# Your objective
Determine how many of the lines below hold the word "testi". Give the number and nothing else.

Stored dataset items
----------------
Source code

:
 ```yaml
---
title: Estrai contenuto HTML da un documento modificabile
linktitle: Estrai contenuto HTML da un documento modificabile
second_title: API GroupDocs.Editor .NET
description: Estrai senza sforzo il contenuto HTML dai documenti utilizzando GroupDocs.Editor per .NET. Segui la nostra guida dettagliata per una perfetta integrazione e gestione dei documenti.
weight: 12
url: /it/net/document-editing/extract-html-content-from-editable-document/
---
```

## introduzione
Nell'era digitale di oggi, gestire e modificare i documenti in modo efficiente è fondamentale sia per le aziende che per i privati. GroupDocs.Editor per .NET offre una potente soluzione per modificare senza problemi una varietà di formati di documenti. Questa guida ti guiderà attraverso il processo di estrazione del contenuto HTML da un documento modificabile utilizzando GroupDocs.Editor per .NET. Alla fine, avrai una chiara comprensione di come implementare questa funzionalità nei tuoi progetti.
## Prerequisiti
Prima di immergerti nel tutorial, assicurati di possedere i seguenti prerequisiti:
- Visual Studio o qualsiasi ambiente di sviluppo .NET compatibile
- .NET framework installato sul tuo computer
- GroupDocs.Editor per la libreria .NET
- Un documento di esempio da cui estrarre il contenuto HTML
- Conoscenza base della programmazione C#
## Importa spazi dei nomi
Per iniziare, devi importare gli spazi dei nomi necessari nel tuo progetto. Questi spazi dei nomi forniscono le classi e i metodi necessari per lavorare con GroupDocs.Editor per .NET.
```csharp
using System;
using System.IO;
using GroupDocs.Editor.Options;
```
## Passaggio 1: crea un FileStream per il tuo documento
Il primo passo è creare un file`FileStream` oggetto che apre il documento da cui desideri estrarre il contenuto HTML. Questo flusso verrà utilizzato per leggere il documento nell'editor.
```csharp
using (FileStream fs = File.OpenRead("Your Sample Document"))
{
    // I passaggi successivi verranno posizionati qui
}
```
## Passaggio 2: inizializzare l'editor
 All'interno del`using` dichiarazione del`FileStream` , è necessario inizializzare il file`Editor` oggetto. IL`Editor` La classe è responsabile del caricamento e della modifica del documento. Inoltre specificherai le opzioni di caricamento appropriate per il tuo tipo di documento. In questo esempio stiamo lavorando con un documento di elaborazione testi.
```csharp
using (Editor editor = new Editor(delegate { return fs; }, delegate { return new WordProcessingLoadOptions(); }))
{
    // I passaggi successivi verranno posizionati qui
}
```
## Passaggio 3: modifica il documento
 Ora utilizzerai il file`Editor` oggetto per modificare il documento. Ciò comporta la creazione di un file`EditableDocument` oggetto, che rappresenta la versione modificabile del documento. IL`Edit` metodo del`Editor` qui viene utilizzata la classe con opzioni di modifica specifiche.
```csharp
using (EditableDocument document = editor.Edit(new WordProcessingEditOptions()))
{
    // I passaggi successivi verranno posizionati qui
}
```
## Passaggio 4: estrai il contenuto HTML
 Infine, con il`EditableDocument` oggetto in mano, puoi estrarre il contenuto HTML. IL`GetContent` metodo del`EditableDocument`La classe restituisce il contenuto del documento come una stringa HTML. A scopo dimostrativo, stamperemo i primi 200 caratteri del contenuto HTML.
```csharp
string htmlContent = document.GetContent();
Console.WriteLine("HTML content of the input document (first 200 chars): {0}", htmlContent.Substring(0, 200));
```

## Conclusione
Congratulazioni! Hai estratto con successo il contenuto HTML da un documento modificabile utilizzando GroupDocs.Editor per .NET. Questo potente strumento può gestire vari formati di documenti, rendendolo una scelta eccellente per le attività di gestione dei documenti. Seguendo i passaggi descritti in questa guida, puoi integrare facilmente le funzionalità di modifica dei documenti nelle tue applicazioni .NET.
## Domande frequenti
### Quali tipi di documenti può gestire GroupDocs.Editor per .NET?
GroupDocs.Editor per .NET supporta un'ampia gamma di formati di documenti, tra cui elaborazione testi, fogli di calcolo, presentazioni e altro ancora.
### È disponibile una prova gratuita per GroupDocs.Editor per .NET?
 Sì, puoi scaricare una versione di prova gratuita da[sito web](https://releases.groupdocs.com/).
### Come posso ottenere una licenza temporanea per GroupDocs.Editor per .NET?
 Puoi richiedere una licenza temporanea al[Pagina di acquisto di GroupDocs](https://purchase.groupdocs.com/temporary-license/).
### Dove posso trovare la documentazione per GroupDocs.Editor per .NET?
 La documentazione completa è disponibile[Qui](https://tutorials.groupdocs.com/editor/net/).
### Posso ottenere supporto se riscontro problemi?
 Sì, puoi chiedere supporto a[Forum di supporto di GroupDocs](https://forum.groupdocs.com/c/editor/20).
----------------
# Written solution
2